La forêt jurassienne revit grâce à la pluie

Les récentes précipitations refont une santé aux forêts jurassiennes après les sécheresses ...
La forêt jurassienne revit grâce à la pluie

Les récentes précipitations refont une santé aux forêts jurassiennes après les sécheresses qui avaient particulièrement touché les forêts d’Ajoie. La menace du bostryche est également freinée

Les importantes précipitations font revivre les forêts du canton. (Photo : archives / jura.ch). Les importantes précipitations font revivre les forêts du canton. (Photo : archives / jura.ch).

Les importantes précipitations de ces dernières semaines apportent un répit à la forêt jurassienne menacée de dépérissement en raison des périodes de sécheresse de plus en plus fréquentes. La météo pluvieuse a également freiné la pullulation des bostryches.

Il y a deux ans, le canton du Jura affichait un ton pour le moins alarmiste face au dépérissement du hêtre, considérant même la situation comme une catastrophe forestière au sens de la loi. Les dégâts à la forêt, en particulier en Ajoie, étaient liés à la sécheresse exceptionnelle de 2018.

Aujourd'hui, la situation est bien meilleure. « On est plutôt content de cette météo, c'est un répit bienvenu », explique à Keystone-ATS Mélanie Oriet, responsable du domaine forêts et dangers naturels à l'Office de l'environnement du canton du Jura. « Les arbres, et en particulier leurs systèmes racinaires, peuvent se refaire une santé ».
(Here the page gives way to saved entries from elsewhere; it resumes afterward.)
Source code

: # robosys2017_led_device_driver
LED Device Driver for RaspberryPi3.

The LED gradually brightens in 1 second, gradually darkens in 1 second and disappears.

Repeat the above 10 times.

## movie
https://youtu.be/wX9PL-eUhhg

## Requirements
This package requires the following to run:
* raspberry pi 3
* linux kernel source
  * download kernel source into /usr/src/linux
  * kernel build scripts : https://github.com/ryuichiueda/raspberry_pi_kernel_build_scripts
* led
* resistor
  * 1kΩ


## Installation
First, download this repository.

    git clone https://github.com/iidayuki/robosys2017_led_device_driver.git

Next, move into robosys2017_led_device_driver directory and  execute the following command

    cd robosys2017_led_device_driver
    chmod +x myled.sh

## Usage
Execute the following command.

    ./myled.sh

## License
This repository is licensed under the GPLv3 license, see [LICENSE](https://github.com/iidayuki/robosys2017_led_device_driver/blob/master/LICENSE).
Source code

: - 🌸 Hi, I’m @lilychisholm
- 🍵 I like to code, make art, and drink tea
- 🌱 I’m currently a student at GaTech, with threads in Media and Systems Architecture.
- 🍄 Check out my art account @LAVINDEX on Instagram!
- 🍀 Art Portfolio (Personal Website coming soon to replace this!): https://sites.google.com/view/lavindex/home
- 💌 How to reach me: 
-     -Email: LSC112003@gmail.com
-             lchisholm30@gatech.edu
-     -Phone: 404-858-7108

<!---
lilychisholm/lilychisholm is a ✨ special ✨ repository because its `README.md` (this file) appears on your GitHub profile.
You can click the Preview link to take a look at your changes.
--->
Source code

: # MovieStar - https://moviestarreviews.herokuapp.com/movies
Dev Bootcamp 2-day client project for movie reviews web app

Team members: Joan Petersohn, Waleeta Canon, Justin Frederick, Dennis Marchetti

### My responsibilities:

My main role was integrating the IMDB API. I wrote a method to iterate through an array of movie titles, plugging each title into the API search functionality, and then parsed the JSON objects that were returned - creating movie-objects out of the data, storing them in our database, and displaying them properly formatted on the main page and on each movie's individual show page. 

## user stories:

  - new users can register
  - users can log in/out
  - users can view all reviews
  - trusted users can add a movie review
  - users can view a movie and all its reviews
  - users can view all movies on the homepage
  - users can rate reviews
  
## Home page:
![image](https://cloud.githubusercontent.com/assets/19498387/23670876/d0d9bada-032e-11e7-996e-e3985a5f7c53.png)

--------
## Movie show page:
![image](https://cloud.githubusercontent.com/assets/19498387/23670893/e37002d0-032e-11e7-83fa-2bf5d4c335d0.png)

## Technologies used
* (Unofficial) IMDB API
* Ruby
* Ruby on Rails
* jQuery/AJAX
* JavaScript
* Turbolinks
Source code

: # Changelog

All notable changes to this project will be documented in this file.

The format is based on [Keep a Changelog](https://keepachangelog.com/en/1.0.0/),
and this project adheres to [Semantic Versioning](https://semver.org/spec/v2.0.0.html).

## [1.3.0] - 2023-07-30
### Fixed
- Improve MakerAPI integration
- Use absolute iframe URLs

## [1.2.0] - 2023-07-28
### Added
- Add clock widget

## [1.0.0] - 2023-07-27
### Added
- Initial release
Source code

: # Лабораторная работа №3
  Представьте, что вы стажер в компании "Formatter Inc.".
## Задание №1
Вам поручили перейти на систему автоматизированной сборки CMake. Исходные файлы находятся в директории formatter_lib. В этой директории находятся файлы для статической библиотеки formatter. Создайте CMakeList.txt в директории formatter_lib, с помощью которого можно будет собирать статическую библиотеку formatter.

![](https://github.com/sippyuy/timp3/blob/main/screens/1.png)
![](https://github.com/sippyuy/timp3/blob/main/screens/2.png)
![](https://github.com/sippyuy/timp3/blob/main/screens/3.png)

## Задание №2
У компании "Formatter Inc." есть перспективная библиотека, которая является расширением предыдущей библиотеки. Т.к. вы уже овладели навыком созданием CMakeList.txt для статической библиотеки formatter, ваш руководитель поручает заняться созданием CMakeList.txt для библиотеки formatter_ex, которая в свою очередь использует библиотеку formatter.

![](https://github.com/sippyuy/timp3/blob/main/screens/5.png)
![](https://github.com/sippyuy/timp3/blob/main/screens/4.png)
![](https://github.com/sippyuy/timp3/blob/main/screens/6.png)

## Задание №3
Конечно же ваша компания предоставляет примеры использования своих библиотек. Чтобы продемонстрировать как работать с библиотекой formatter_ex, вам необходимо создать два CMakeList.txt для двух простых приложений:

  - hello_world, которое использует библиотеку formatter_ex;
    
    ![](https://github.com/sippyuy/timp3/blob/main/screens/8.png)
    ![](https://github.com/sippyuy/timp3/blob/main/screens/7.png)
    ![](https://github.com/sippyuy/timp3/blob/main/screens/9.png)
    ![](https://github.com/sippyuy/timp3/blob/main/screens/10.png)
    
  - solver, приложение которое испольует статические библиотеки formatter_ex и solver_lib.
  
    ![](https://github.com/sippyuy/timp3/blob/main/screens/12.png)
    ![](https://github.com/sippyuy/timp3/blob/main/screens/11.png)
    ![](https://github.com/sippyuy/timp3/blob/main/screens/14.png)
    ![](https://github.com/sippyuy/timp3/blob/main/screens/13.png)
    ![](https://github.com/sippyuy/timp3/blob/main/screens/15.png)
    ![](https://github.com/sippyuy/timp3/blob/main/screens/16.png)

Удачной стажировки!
Les arbres ne doivent pas puiser dans leurs réserves, au contraire ils peuvent en faire et même disposer d'une certaine marge si de nouvelles périodes de sécheresse devaient survenir. Si tel devait être le cas jusqu'à l'automne, Mélanie Oriet explique que ce serait certes un stress pour les écosystèmes mais que ça ne serait pas trop problématique, puisque beaucoup d'eau a été stockée dans les racines et les sols.  La forêt est plus verte que les dernières années, ajoute encore Mélanie Oriet.


Coup dur pour le bostryche

Une autre menace qui pesait sur la forêt jurassienne semble être du moins provisoirement freinée : celle des populations de bostryches, aussi appelées scolytes. « Les bostryches redoutent une météo humide et fraîche. Ils volent moins et se reproduisent moins », souligne la responsable du domaine forêts et dangers naturels.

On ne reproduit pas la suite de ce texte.